We are not only “the last…of an epoch,” we are more than that, or we are that in a different way to what is most often asserted. We are the first…of a Future that has not materialized.-Wyndham Lewis
“I believe that education is a process of…living and not a preparation for future living.” I believe “to prepare him for…future life means to give him command of himself; it means so to train him that he will have the full and ready use of all his capacities.” “I believe finally, that education must be conceived as a continuing reconstruction of experience; that the process and the goal of education are one and the same thing.” In 1897 John Dewey penned these and other beliefs about education in his work My Pedagogical Creed. At this moment in history, society was beginning to undergo a monumental technological transformation; thus, Dewey believed it prudent that education change alongside society, dubbing this idea “New Education.” Now more than 100 years on from these publications, our world is in the midst of another massive technological transformation, and we must once again expect education to evolve. What do we believe education is in the 21st century? What is our “New Education?”
In a recent workshop, I propositioned participants with just this idea. Participants were asked to share a moment of teaching that they considered to be a “peak experience,” (a moment of teaching where they were in a state of flow alongside their students) to help reveal their beliefs about education. While anecdotes echoed around the room, the affective imprint the experiences left could easily be identified from the smiling faces and jovial gestures common to each group. As group members then identified beliefs embedded in the stories, words like creative, independent, and collaborative marked common threads between perfect strangers. Apparently, we do know what we believe about education, and many of our beliefs are shared. How then do these beliefs play a part in our day to day lives as teachers, and more importantly how do these shared beliefs become the basis for the creation of our new educational foundations?
Within any environment there are a variety of factors that influence the degree to which one is able to maintain the integrity of her beliefs. Schools are no different. There are factors that support and enable efforts to uphold beliefs while there are other factors that challenge or sabotage these efforts. There are internal factors within our control as educators and external factors we have no control over whatsoever. In order to define the core beliefs of our “New Education,” we must first consider two specific factors that are within our control and enable us to adhere to our beliefs: pedagogical philosophy and individual voice.
1. Pedagogical Philosophy
· What are your beliefs about how learning should be designed?
· What is the role of the teacher?
· What is the role of the student?
· What is the role of the parent?
· Who is asking the questions?
· Who is designing the process?
· Who is in control of the learning, and how is this demonstrated?
2. Individual Voice
· How is individual voice recognized?
· What opportunities do individuals have to influence the environment?
· What opportunities do individuals have to influence the learning?
· How does the balance of power feel to the individual?
· What is the story the individual will tell about her educational experience?
By exploring our shared beliefs related to these two ideas, we can begin to lay cornerstones for our own pedagogical creed and initiate the construction of 21st century education.

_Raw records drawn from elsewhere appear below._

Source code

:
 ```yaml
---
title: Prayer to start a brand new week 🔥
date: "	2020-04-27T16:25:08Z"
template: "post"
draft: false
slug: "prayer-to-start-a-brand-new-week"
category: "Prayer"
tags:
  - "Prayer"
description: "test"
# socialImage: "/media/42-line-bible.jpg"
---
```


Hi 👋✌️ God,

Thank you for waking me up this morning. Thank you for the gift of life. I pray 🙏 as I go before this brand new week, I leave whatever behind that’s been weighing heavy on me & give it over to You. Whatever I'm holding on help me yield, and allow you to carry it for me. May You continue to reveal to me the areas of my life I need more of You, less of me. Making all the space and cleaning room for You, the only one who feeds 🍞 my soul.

I believe education should be understood as a series of experiences and that each experience uniquely impacts an individual’s understanding and perception of self. I believe each student has the capacity to be an agent of her own learning and the role of the teacher is to foster the understanding of this potential. I believe society needs to redefine its beliefs and values related to education and recognize that this starts with the individual. How about you, what do you believe?
 Dewey, John. The School and Society: Being Three Lectures. 1899. Print.